Boylston Market, Boston

Boylston Market, at the corner of Boylston and Washington Streets in Boston, around 1870. Image courtesy of the Boston Public Library.

816_1870c bpl

The scene in 2015:

816_2015
Boylston Market was built here in 1810, and it was designed by noted architect Charles Bulfinch. It functioned as a market on the first floor, and a meeting space and performance hall on the third floor, known as Boylston Hall. Both the building and the street were named for Ward Nicholas Boylston, a Boston philanthropist who gave substantial donations to Harvard in the early 19th century. Prior to its construction, the city’s primary marketplace was Faneuil Hall, which was a considerable distance away from here. At the time, this area was in the southern end of the city, and some of its residents, including future president John Quincy Adams, formed the Boylston Market Association to built the market here

Aside from its use as a marketplace, the building was also used by organizations such as the Handel and Hadyn Society, which held concerts in the third floor hall, and the New England Anti-Slavery Society, which held conventions in the same hall. In 1859, it was expanded, and in 1870 it was moved 11 feet south away from Boylston Street. This is presumably why the building to the left in the first photo, home of the White Bear Billiard Room, has a sign that reads “Building to be Torn Down.”
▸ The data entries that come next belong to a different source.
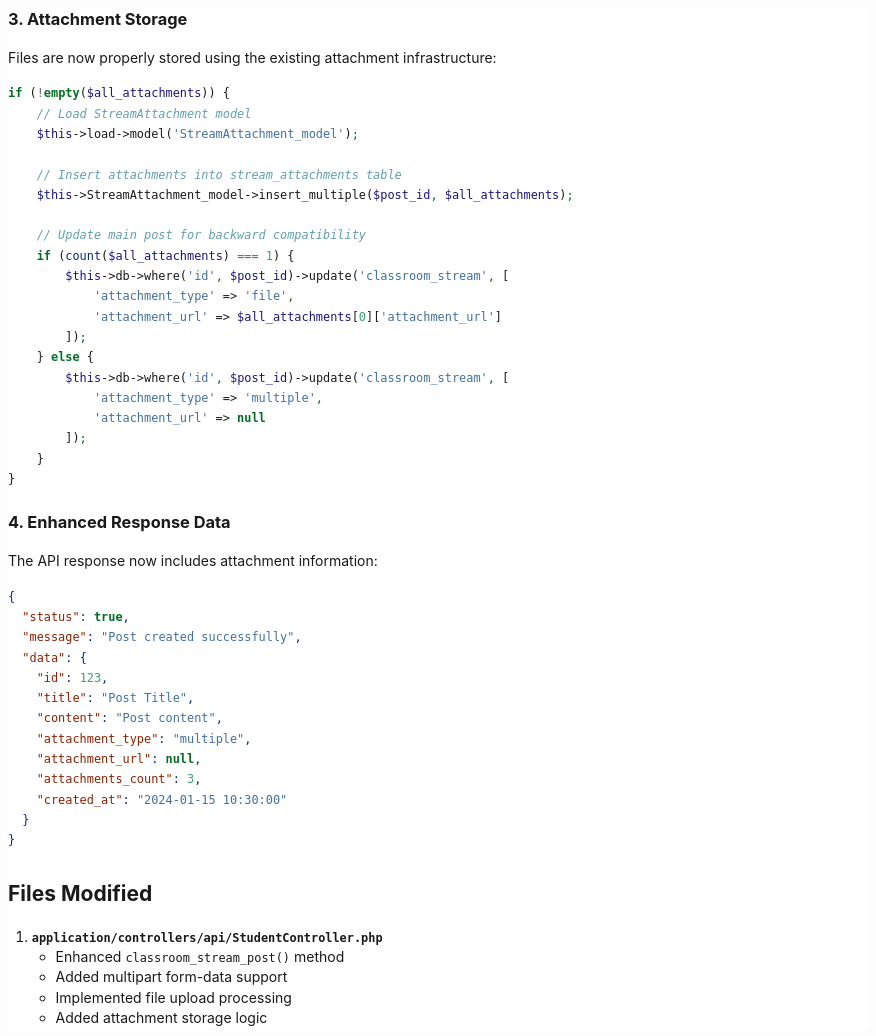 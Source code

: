### 3. **Attachment Storage**

Files are now properly stored using the existing attachment infrastructure:

```php
if (!empty($all_attachments)) {
    // Load StreamAttachment model
    $this->load->model('StreamAttachment_model');
    
    // Insert attachments into stream_attachments table
    $this->StreamAttachment_model->insert_multiple($post_id, $all_attachments);
    
    // Update main post for backward compatibility
    if (count($all_attachments) === 1) {
        $this->db->where('id', $post_id)->update('classroom_stream', [
            'attachment_type' => 'file',
            'attachment_url' => $all_attachments[0]['attachment_url']
        ]);
    } else {
        $this->db->where('id', $post_id)->update('classroom_stream', [
            'attachment_type' => 'multiple',
            'attachment_url' => null
        ]);
    }
}
```

### 4. **Enhanced Response Data**

The API response now includes attachment information:

```json
{
  "status": true,
  "message": "Post created successfully",
  "data": {
    "id": 123,
    "title": "Post Title",
    "content": "Post content",
    "attachment_type": "multiple",
    "attachment_url": null,
    "attachments_count": 3,
    "created_at": "2024-01-15 10:30:00"
  }
}
```

## Files Modified

1. **`application/controllers/api/StudentController.php`**
   - Enhanced `classroom_stream_post()` method
   - Added multipart form-data support
   - Implemented file upload processing
   - Added attachment storage logic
Although moving the large brick building was a significant undertaking, Boylston Market was demolished just 17 years later, in 1887. It was replaced by the Boylston Building, which served much the same function as its predecessor, with retail space on the first floor and warehouse and office space on the upper floors. As seen in the 2015 photo, it is still standing today, and it is listed on the National Register of Historic Places. There is at least one surviving element from the original building, though. The cupola was saved, and it now forms the steeple of the Calvary Methodist Church in the nearby town of Arlington.